To be clear, I have excoriated Dr. Jones and his opinions more frequently in this space than even I had thought. Here's what I wrote two years ago when he suggested that the defeat of sanctuary cities bills in that legislative session was a "strategic victory" for Rick Perry. Jones was eventually compelled to back up and rewrite on that, and I kicked him while he was down. In searching for those I found about ten more posts eviscerating the good doctor. And when I say 'eviscerate', I mean his lower GI tract was removed and replaced with PVC pipe.

I stopped reading his dreck a while back because the sniffs I heard at the end of every sentence were just too obnoxious to endure, but I gave him another chance recently when he appeared on teevee with Khambrel Marshall and David Big Jolly Jennings. I couldn't make it to the end of the broadcast without calling my dentist to schedule a gum-scraping. I figured that would be less painful.

I am not joking; compared to Mark Jones, Marc Campos has searing political insights -- and real keen baseball knowledge, too.

Anyway, Jones buried the lede.

Paul Burka, Patricia Kilday Hart, Ross Ramsey and others have identified multiple hurdles Davis would face were she to run for governor in 2014. To those I would add one more: Davis would be competing for statewide office in what is still a very red state with the legislative voting record of a relatively liberal Texas Democrat.

Well knock me over with a feather: Texas is as red as a baboon's ass in heat and hasn't elected a statewide Democrat in a generation. And Wendy Davis is a Democrat. You don't think the past might be prologue, do you? Let's gather some data and plot a graph.

(This baloney makes almost as much sense as the TexTrib's own polls. Yeah, I've blogged about those too until I'm tired of doing so. They're so mad at me they don't link over here any more.)

Dr. Jones should have simply saved himself the trouble and just gone all Ronald Reagan "librul-librul-librul" on Sen. Davis. He could have at least updated Reagan's smear with some of Rush Limbaugh's or Ann Coulter's spew; they've both made fortunes off that 'Liberals-R-e-VILL!' schtick. But I suppose he thinks what he's doing isn't the same thing.

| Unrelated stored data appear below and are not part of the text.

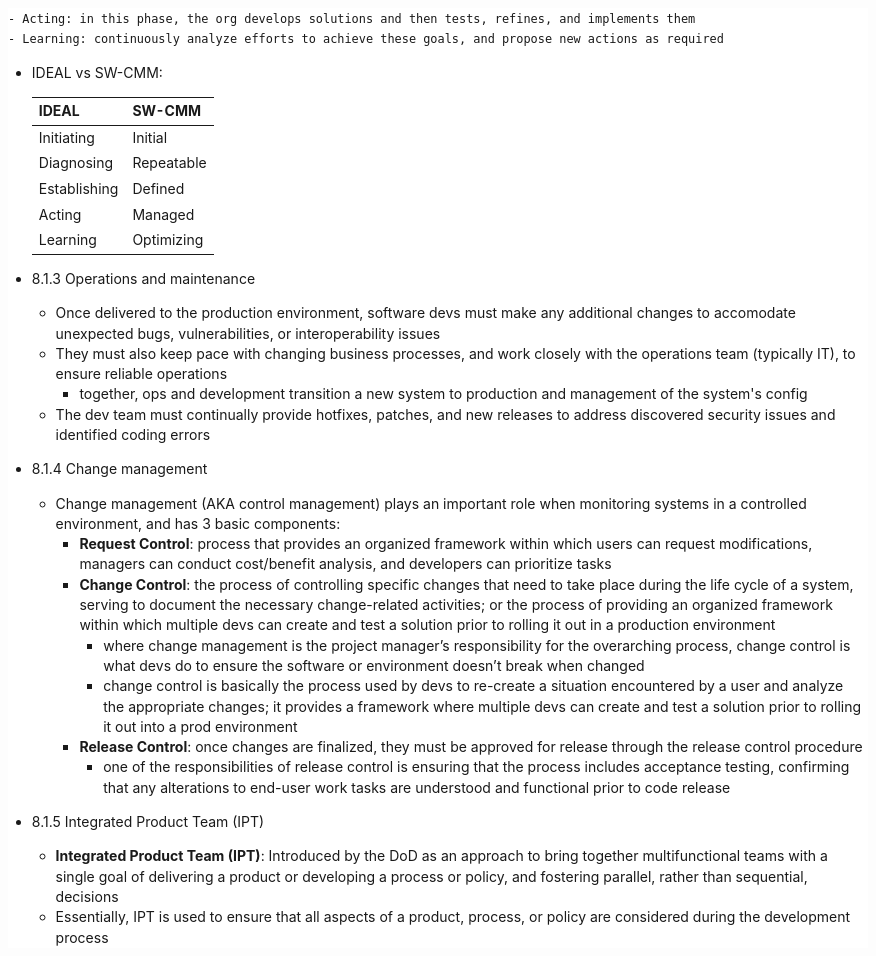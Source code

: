     - Acting: in this phase, the org develops solutions and then tests, refines, and implements them
    - Learning: continuously analyze efforts to achieve these goals, and propose new actions as required

  - IDEAL vs SW-CMM:

    | IDEAL | SW-CMM |
    |----------------|---------------|
    | Initiating|Initial|
    | Diagnosing  | Repeatable|
    | Establishing | Defined|
    | Acting  | Managed|
    | Learning| Optimizing|

- 8.1.3 Operations and maintenance
  - Once delivered to the production environment, software devs must make any additional changes to accomodate unexpected bugs, vulnerabilities, or interoperability issues
  - They must also keep pace with changing business processes, and work closely with the operations team (typically IT), to ensure reliable operations
    - together, ops and development transition a new system to production and management of the system's config
  - The dev team must continually provide hotfixes, patches, and new releases to address discovered security issues and identified coding errors
- 8.1.4 Change management
  - Change management (AKA control management) plays an important role when monitoring systems in a controlled environment, and has 3 basic components:
    - **Request Control**: process that provides an organized framework within which users can request modifications, managers can conduct cost/benefit analysis, and developers can prioritize tasks
    - **Change Control**: the process of controlling specific changes that need to take place during the life cycle of a system, serving to document the necessary change-related activities; or the process of providing an organized framework within which multiple devs can create and test a solution prior to rolling it out in a production environment
      - where change management is the project manager’s responsibility for the overarching process, change control is what devs do to ensure the software or environment doesn’t break when changed
      - change control is basically the process used by devs to re-create a situation encountered by a user and analyze the appropriate changes; it provides a framework where multiple devs can create and test a solution prior to rolling it out into a prod environment
    - **Release Control**: once changes are finalized, they must be approved for release through the release control procedure
      - one of the responsibilities of release control is ensuring that the process includes acceptance testing, confirming that any alterations to end-user work tasks are understood and functional prior to code release
- 8.1.5 Integrated Product Team (IPT)
  - **Integrated Product Team (IPT)**: Introduced by the DoD as an approach to bring together multifunctional teams with a single goal of delivering a product or developing a process or policy, and fostering parallel, rather than sequential, decisions
  - Essentially, IPT is used to ensure that all aspects of a product, process, or policy are considered during the development process
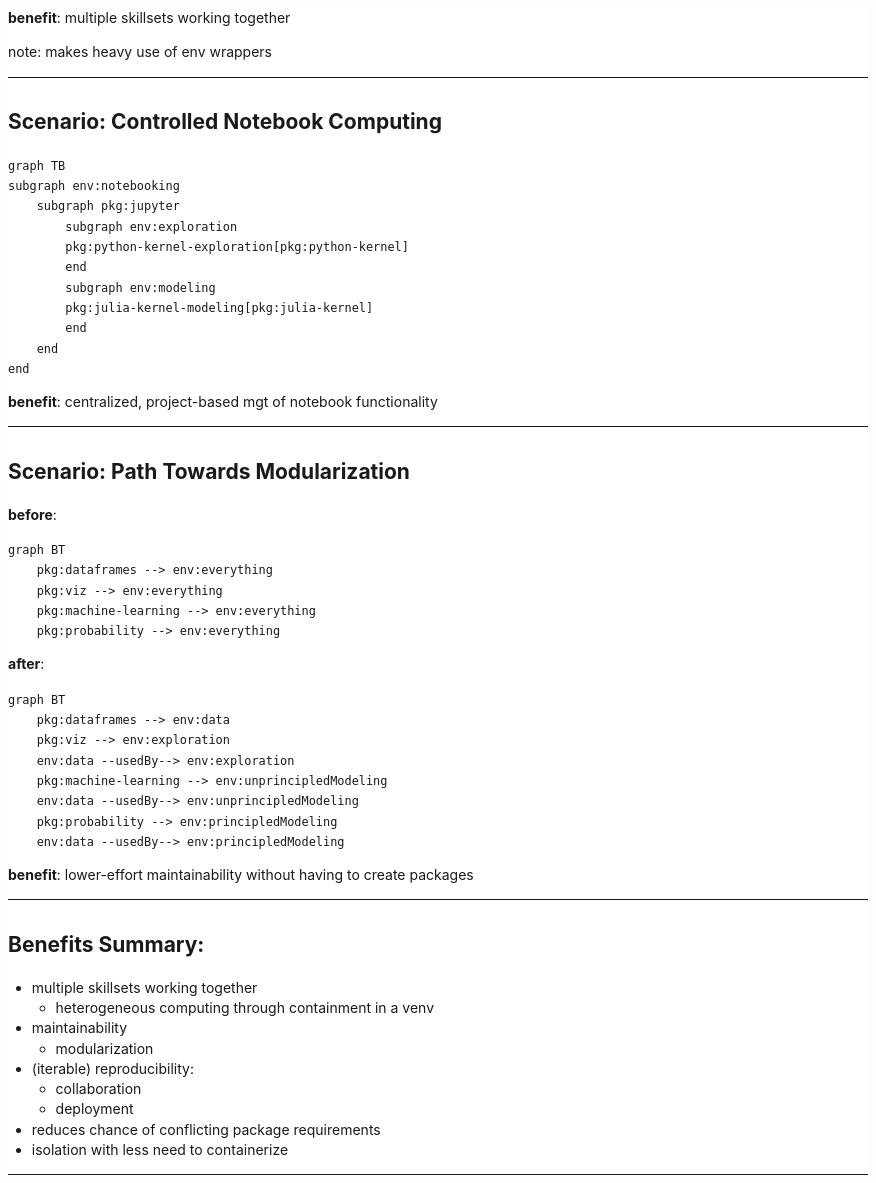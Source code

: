 **benefit**: multiple skillsets working together

note: makes heavy use of env wrappers

---
## Scenario: Controlled Notebook Computing

```mermaid
graph TB
subgraph env:notebooking
	subgraph pkg:jupyter
		subgraph env:exploration
		pkg:python-kernel-exploration[pkg:python-kernel]
		end
		subgraph env:modeling
		pkg:julia-kernel-modeling[pkg:julia-kernel]
		end
	end
end
```
**benefit**: centralized, project-based mgt of notebook functionality

---
## Scenario: Path Towards Modularization
**before**:
```mermaid
graph BT
	pkg:dataframes --> env:everything
	pkg:viz --> env:everything
	pkg:machine-learning --> env:everything
	pkg:probability --> env:everything
```
**after**:
```mermaid
graph BT
	pkg:dataframes --> env:data
	pkg:viz --> env:exploration
	env:data --usedBy--> env:exploration
	pkg:machine-learning --> env:unprincipledModeling
	env:data --usedBy--> env:unprincipledModeling
	pkg:probability --> env:principledModeling
	env:data --usedBy--> env:principledModeling
```
**benefit**: lower-effort maintainability without having to create packages

---
## Benefits Summary:

* multiple skillsets working together
	* heterogeneous computing through containment in a venv
* maintainability
	* modularization
* (iterable) reproducibility:
	* collaboration
	* deployment
* reduces chance of conflicting package requirements
* isolation with less need to containerize

---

Actually, it is. Calling someone the "most liberal senator" was the very first argument made against both John Kerry in 2004 and Barack Obama in 2008, and Jones knows it's a dog whistle only right ears can hear. But he had to go and ruin his credibility again. 

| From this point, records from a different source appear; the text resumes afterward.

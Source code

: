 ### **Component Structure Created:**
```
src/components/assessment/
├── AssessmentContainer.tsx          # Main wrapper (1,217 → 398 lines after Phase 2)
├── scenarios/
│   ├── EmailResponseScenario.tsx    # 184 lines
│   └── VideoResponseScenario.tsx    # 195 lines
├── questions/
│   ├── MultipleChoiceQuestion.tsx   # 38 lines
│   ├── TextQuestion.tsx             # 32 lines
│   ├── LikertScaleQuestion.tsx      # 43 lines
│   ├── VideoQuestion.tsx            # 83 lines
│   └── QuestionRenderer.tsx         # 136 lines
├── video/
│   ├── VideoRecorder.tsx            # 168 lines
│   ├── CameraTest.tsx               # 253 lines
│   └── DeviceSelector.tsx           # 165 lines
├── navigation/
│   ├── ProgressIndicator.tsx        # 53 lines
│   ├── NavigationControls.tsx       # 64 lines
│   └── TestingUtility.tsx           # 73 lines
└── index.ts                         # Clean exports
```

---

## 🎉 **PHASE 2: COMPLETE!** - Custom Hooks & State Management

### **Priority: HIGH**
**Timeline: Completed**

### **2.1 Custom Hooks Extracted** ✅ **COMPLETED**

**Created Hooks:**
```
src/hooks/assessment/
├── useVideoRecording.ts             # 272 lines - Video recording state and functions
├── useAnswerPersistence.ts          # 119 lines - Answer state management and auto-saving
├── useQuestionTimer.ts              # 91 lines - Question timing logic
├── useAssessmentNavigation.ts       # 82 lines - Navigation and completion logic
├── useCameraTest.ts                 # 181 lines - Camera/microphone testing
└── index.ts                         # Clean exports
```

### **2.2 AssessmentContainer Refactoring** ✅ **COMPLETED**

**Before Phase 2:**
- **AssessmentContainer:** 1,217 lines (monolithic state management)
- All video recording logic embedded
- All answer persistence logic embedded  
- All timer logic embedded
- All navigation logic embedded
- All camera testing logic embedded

I have a hard time believing that Rice University cannot do better than this in the poly-sci department, and that's even if they wanted someone who was the academic equivalent of Karl Rove or Frank Luntz. Mark Jones must be tenured harder than the mortar between the bricks under the ivy. I'm guessing that without something that meets the definition of moral turpitude, they're stuck with him out there for another twenty-five years or so.

And I doubt that remains a long enough time for him to see any librul get elected governor of Texas.

Update: Greg has a similar opinion of Dr. Jones (it's more courteous than mine, but still pretty harsh on his figures and his conclusions).